Data extracted from a collection
-- Opening Marker --
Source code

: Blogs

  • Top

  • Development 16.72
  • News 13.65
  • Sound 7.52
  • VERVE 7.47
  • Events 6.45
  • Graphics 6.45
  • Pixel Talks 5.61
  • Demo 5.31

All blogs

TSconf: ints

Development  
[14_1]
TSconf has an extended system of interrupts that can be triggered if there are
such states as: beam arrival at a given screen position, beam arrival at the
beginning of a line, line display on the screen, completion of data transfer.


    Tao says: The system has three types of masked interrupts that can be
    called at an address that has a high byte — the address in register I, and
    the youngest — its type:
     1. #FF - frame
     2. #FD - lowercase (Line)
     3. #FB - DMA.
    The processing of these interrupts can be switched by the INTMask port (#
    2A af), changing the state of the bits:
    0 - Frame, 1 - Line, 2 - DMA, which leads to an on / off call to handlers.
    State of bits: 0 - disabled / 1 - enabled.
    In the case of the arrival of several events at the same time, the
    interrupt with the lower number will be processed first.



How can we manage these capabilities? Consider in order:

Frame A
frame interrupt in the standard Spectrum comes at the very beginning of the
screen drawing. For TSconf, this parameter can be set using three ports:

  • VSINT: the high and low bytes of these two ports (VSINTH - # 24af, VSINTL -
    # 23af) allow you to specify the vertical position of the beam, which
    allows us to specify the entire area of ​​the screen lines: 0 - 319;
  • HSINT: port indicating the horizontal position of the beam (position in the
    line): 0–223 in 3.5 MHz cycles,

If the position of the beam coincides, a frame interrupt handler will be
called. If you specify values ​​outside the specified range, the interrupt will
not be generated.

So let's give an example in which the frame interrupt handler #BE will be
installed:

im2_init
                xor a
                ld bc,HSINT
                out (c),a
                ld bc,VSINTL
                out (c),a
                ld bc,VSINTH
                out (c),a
-- Closing Marker --
-- Opening Marker --
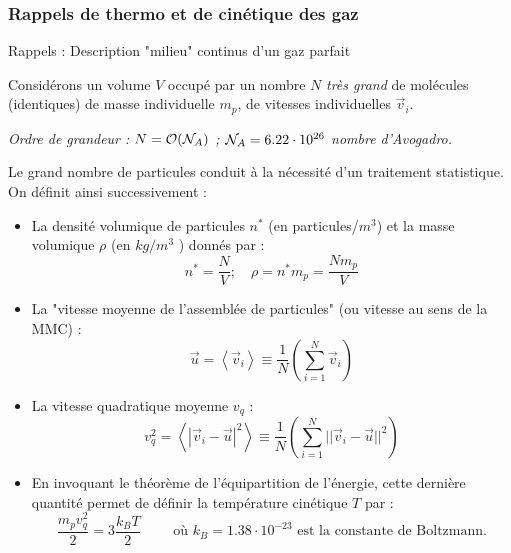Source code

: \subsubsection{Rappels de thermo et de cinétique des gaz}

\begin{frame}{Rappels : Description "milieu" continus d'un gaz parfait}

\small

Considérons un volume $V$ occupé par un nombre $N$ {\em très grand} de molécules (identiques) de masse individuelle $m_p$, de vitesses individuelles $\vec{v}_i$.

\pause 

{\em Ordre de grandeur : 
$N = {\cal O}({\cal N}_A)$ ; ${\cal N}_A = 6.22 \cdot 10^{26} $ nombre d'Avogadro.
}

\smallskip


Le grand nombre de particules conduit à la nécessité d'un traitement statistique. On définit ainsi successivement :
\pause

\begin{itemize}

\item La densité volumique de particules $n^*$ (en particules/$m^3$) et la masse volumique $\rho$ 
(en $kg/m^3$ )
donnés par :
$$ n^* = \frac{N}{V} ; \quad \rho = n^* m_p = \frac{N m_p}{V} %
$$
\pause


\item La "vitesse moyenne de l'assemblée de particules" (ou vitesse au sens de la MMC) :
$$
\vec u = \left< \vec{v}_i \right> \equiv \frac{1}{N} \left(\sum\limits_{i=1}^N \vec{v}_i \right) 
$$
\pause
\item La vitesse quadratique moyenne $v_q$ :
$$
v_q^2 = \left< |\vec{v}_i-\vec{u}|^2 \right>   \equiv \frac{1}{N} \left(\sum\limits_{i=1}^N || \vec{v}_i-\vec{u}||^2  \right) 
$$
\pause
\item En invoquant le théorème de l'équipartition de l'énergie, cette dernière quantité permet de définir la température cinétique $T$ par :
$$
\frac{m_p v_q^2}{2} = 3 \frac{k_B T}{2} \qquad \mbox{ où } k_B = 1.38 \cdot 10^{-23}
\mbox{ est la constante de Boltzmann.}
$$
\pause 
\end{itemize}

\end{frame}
-- Closing Marker --
EXERCISE INSTRUCTIONS | How many of the lines above include the string "beam"? Give only the number.

SOLUTION TO THIS EXERCISE | 4